Michael: Yeah, I have been there for some of those.

Kat: I know you have.

[Michael laughs]

Kat: So since we talked a little bit about Dumbledore, we’ll go on to this next comment from Lovelle, and it’s quite an interesting one. There’s a follow-up to it as well, so [the] comment says,

“I think that everything is still Dumbledore’s plan. He made sure that Fletcher [meaning Mundungus] would suggest this plan, so if something goes wrong (which something did go wrong) the blame would go to him and not to Snape. So the untrustworthiness would turn to [Mundungus], making everybody think that Snape is still someone the Order would trust even though he ‘tipped’ You-Know-Who. Since this, I think, is Dumbledore’s plan, the Order did this willingly.”

And there was a really great follow-up from user Griff. It says,

“I like the idea that Dumbledore designed the plan to fail, in a way – he planned for it to be discovered. He knew he wanted Snape to tell Voldemort the basics but withhold the essentials, to keep his cover (as discussed in ‘The Prince’s Tale’). I feel like any of the plans discussed in the comments, while better for Harry’s safety, would have been harder to partially yet safely disclose to Voldemort. Snape’s cover is very important to the ultimate fulfillment of Dumbledore’s plan for Harry’s sacrifice and has to be protected.”

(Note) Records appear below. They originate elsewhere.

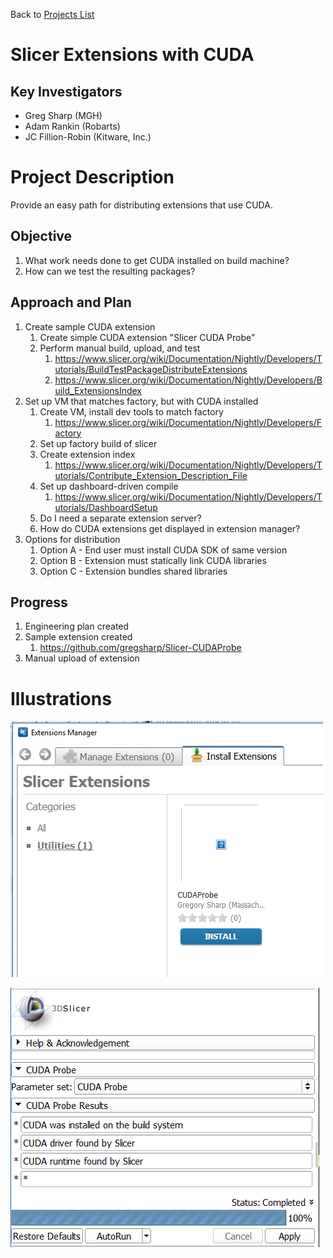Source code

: Back to [Projects List](../../README.md#ProjectsList)

# Slicer Extensions with CUDA

## Key Investigators

- Greg Sharp (MGH)
- Adam Rankin (Robarts)
- JC Fillion-Robin (Kitware, Inc.)

# Project Description

Provide an easy path for distributing extensions that use CUDA.

## Objective

1. What work needs done to get CUDA installed on build machine?
1. How can we test the resulting packages?

## Approach and Plan

1. Create sample CUDA extension
   1. Create simple CUDA extension "Slicer CUDA Probe"
   1. Perform manual build, upload, and test 
      1. https://www.slicer.org/wiki/Documentation/Nightly/Developers/Tutorials/BuildTestPackageDistributeExtensions
      1. https://www.slicer.org/wiki/Documentation/Nightly/Developers/Build_ExtensionsIndex
1. Set up VM that matches factory, but with CUDA installed
   1. Create VM, install dev tools to match factory
      1. https://www.slicer.org/wiki/Documentation/Nightly/Developers/Factory
   1. Set up factory build of slicer
   1. Create extension index
      1. https://www.slicer.org/wiki/Documentation/Nightly/Developers/Tutorials/Contribute_Extension_Description_File
   1. Set up dashboard-driven compile
      1. https://www.slicer.org/wiki/Documentation/Nightly/Developers/Tutorials/DashboardSetup
   1. Do I need a separate extension server?
   1. How do CUDA extensions get displayed in extension manager?
1. Options for distribution
   1. Option A - End user must install CUDA SDK of same version
   1. Option B - Extension must statically link CUDA libraries
   1. Option C - Extension bundles shared libraries

## Progress

1. Engineering plan created
1. Sample extension created
   1. https://github.com/gregsharp/Slicer-CUDAProbe
1. Manual upload of extension

# Illustrations

![Alt](CUDA-extension-upload.PNG)

![Alt](CUDA-extension.png)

Michael: Stephanie, what is your view on Dumbledore’s omnipotent qualities? Do you think he sees it all, or do you think he has a limited view?

Stephanie: I’m a Dumbledore fan, so I really think that he does see it all.

Michael: So you would probably agree with this?

Stephanie: But not entirely because as much as I do like him, I think if he designed for it to fail so that people would play on Mundungus, I think that’s kind of mean.

[Michael laughs]

Stephanie: I mean, the thing that I would reference it against is that if Dumbledore had planned it so that Mundungus would take the fall for the issues, it’s like how the Death Eaters use Stan Shunpike to take the falls and everything because they sent him to Azkaban, and they use him in the “Seven Potters” chapter.

Michael: Do you think that’s something Dumbledore would be against, though?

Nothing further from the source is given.